Court Opinion

ID: 9660216
Source: CourtListenerOpinion
Date Created: 2023-08-23 22:07:53.065681+00
Date Added: 2024-06-11T18:14:16.537961
License: Public Domain

BUTTS, Justice,
concurring.
I concur in the judgment. Yet, there is a matter left untouched by the majority opinion. Simply because mistake of fact may be a defense to a variety of prosecutions in Texas, must a trial judge be obliged to submit an instruction on mistake of fact to a jury, given suitable evidence of the issue, in a case such as the instant one? Or might the judge properly refuse to submit the defensive issue to the jury? The majority opinion states: “Had appellant introduced [sufficient evidence of] this defense to the acts of intercourse relied upon the State to convict, appellant would have been entitled to an instruction on defense of mistake of fact.”
Texas has followed the majority law of this nation in statutory rape cases, Tex.Penal Code Ann. § 21.09 (Vernon Supp.1981), when mistake of fact is presented as a defense.
“Where the offense is in having connection with a child under the age of consent, belief on the part of the defendant that she was over the age of consent, and that, therefore, consent on her part would prevent the act from being criminal, cannot be shown. Connection with a child under the age of consent being criminal, one who has connection with a female which would, in any event, be unlawful, must know at his peril whether her age is such as to make the act a rape.”
Edens v. State, 43 S.W. 89 (1897) (omitting authorities cited, many from other jurisdictions). The Edens court quoted Bish.St.
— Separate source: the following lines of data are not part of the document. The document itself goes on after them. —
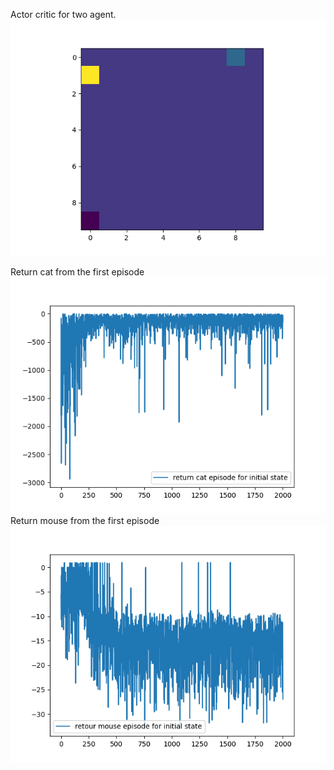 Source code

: Actor critic for two agent.
![Alt text](image/movie2.gif)

Return cat from the first episode
![Alt text](plot/reward_cat.png)
Return mouse from the first episode
![Alt text](plot/reward_mouse.png)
Crimes, § 490:
“While ... no one is ever punishable for any act in violation of law whereto, without his fault or carelessness, he was impelled by an innocent mistake of facts, this rule does not free a man from the guilt of his offense by reason of his believing, on whatever evidence, that the girl is above the statutory age. His intent to violate the laws of morality and the good order of society, though with the consent of the girl, and though in a case where he supposes he shall escape punishment, satisfies the demands of society, and he must take the consequences.”
Manning v. State, 43 Tex.Cr. 302, 65 S.W. 920 (1901) does not deviate from the same reasoning. Regarding the rape of a child, the Model Penal Code 213.6(1) provides: “When the criminality depends on a child’s being below the age of 10, it is then, and only then, no defense that the actor believed the child to be older.” That Code would permit a bonafide and reasonable mistake as to the age of the child to be recognized as a defense, mistake of fact, if the child is above the age of ten.
In the instant case the prosecutrix’s chronological age was twenty-five. Unre-*940futed and striking evidence showed her mental age to be “six to eight years at the most.” The inescapable conclusion is that she, no more than a child of those tender years, did not possess the capable know-ledgeability and judgment to resist the act of sexual intercourse.
Because the portion of the instant offense dealing with mental defect dwells within the “consent” part of the rape statute, Tex. Penal Code Ann. § 21.02(b)(4) (Vernon Supp.1981), it is argued this indicates that any defense of lack of consent, including mistake of fact, may be raised at trial. It may well be that the Legislature and not the courts should address the question.
The doctrine of mistake of fact or honest belief should have no application to this character of offense. The age-old rule in statutory rape cases should apply when the female’s mental age is proven to be that of a mere child.